Co się dzieje: Podczas konferencji PiS z udziałem Jarosława Kaczyńskiego prezes partii został zapytany, czy posłowie nie powinni być właśnie na posiedzeniu Sejmu. Tłumaczenia polityka zakłócił jednak jeden z członków ugrupowania, który jako odpowiedź na tablecie włączył transmisję na żywo z obrad. – Może byśmy to jednak wyłączyli. Nie wiem, co tu się włączyło – upomniał go wyraźnie zirytowany Kaczyński.
Co powiedział Kaczyński? Tłumacząc nieobecność pos³ów na obradach Sejmu, Kaczyński zapytał dziennikarza TOK FM, czy ten był kiedyś w jakichś parlamentach na świecie. – Ja bywałem i tam sale są jeszcze bardziej puste niż u nas. W restauracjach wokół Izby Gmin są dzwonki dla posłów, bo oni tam dużo czasu spędzają – mówił. – Z tą obecnością różnie bywa. Siedzenie na sali sejmowej po prostu, żeby tam siedzieć, nie ma najmniejszego sensu – dodał prezes PiS. Jarosław Kaczyński podkreślił, że obecność polityków na konferencji prasowej jest też wyrazem sprzeciwu nie tylko wobec decyzji Państwowej Komisji Wyborczej (PKW), ale też „wobec tego, co się dzieje w Polsce”.

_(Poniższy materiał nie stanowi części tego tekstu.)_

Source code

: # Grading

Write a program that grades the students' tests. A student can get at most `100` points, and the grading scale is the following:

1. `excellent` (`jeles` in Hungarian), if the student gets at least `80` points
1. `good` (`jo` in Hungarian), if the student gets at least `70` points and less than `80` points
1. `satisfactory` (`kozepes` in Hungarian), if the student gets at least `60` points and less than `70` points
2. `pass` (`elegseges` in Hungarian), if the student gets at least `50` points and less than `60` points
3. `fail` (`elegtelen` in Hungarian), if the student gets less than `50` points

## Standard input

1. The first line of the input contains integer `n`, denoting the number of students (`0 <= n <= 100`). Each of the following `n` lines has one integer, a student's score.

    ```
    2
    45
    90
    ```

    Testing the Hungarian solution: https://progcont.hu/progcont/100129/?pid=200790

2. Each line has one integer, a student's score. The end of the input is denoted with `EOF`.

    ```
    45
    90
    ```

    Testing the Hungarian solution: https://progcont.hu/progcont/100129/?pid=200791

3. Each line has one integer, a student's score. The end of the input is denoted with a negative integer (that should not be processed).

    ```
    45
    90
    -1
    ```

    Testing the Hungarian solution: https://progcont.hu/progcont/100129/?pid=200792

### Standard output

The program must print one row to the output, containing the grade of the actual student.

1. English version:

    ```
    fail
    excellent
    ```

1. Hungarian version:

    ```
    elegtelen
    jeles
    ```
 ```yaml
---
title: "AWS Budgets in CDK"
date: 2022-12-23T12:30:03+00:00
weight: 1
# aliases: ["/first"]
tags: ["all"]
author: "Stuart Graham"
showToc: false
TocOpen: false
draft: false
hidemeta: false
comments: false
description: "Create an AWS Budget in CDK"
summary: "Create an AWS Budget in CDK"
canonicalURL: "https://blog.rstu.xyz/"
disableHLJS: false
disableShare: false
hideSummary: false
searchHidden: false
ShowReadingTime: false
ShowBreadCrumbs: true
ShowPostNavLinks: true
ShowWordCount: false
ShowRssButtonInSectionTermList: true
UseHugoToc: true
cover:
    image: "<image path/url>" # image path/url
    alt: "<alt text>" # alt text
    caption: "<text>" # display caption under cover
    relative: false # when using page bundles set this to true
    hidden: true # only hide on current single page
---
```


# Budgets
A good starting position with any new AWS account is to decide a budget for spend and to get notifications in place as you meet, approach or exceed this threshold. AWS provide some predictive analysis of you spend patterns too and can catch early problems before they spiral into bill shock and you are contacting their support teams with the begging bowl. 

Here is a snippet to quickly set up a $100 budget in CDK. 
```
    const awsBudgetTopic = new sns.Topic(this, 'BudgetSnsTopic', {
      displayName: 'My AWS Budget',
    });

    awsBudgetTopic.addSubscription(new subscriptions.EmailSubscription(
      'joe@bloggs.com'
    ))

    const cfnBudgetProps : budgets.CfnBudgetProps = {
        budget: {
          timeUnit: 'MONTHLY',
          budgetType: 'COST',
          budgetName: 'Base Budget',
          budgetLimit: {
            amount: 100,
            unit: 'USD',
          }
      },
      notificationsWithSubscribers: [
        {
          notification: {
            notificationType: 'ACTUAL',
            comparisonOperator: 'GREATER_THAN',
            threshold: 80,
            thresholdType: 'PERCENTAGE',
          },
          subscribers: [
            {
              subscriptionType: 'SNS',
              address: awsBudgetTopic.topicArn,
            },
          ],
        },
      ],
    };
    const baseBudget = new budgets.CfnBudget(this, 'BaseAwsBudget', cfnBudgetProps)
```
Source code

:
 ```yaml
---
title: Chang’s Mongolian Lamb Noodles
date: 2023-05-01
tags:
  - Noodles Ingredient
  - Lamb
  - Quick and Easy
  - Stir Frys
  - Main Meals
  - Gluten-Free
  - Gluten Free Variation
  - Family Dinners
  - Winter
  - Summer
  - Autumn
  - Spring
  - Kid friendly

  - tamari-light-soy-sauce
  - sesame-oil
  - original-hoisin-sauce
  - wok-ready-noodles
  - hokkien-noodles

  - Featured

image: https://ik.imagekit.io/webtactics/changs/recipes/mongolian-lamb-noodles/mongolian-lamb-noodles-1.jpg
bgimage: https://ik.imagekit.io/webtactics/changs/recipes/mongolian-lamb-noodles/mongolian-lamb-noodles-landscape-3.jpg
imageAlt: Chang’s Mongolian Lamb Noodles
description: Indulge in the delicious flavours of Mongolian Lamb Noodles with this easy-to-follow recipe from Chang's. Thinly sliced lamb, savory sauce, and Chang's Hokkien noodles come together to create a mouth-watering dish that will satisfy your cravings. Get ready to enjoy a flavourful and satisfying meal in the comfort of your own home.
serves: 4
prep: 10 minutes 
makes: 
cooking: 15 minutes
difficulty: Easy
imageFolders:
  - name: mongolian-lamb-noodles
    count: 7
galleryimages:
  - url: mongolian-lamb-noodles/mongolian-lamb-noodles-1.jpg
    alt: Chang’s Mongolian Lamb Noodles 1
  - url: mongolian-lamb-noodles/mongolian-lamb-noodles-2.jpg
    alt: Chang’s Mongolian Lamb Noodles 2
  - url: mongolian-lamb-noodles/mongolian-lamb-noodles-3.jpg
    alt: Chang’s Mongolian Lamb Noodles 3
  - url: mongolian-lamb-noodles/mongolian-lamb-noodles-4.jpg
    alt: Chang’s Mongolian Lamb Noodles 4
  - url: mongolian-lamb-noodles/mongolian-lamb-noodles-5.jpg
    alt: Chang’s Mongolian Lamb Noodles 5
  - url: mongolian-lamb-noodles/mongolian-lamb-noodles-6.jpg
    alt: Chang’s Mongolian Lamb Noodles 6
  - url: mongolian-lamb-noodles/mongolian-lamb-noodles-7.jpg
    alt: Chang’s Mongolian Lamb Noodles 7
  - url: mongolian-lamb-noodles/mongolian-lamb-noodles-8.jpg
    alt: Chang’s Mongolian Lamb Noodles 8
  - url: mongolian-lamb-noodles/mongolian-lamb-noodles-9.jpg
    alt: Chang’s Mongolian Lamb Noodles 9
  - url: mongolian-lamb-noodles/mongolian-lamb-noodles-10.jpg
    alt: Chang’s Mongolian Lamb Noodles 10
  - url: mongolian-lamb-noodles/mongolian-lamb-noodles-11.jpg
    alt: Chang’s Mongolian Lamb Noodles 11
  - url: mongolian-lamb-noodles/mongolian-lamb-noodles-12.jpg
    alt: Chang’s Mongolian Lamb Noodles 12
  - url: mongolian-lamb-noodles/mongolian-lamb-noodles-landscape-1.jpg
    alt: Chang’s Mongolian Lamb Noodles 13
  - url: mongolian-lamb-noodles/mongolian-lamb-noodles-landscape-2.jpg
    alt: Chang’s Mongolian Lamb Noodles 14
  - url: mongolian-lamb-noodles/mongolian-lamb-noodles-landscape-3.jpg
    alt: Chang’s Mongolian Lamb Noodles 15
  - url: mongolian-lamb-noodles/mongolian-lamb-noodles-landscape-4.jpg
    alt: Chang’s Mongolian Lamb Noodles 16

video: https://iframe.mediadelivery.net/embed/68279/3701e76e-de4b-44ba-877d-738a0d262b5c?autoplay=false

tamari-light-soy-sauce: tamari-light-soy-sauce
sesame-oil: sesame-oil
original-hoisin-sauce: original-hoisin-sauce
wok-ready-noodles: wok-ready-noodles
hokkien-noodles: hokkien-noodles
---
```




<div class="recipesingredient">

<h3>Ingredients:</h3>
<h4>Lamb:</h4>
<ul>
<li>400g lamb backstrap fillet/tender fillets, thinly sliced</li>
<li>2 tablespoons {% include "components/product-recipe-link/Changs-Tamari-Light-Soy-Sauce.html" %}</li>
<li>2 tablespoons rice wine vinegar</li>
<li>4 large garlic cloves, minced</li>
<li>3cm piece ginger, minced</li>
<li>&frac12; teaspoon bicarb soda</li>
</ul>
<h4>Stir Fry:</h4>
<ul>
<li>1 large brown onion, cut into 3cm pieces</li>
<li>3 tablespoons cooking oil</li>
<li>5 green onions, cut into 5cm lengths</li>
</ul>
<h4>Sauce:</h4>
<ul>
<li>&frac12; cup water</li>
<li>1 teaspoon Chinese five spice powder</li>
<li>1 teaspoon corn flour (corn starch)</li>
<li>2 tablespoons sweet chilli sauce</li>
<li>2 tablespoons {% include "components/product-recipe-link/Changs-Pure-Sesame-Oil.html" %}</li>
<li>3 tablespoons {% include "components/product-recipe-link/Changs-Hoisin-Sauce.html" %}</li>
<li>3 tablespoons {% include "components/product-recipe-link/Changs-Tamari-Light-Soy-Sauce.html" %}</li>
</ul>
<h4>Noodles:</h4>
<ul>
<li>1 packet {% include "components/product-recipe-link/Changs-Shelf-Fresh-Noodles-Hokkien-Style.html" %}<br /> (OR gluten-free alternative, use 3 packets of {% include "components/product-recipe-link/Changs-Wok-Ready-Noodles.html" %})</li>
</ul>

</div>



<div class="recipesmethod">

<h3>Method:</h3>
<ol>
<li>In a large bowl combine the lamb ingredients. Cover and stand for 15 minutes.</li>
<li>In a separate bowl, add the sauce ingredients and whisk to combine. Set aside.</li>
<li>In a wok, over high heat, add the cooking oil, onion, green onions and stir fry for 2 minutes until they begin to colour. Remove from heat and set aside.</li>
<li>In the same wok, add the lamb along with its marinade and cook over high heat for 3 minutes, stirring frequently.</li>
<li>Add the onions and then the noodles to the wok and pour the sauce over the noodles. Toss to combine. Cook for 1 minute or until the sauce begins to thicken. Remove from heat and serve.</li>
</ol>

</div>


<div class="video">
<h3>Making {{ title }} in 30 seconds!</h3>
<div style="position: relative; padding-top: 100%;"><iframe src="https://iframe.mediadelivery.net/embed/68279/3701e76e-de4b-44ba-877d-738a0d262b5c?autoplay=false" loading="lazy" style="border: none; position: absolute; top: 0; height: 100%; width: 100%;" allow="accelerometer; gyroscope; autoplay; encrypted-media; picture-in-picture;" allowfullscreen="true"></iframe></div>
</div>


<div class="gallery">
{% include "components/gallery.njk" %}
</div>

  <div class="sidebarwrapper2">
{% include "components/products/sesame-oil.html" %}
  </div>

Jakie jest tło: W poniedziałek 18 listopada pojawiły się doniesienia o odrzuceniu przez PKW sprawozdania finansowego PiS za 2023 rok. Oznacza to, że partia może stracić teraz ponad 75 mln zł w związku z zawieszeniem trzyletniej subwencji. Po ujawnieniu tej informacji 19 listopada członkowie PiS zorganizowali pilną konferencję prasową, na której prosili m.in. o wsparcie finansowe swoich zwolenników.
Przeczytaj także: „Kaczyński po raz kolejny prosi o pieniądze. Chce ratować demokrację. 'Będziemy walczyć'”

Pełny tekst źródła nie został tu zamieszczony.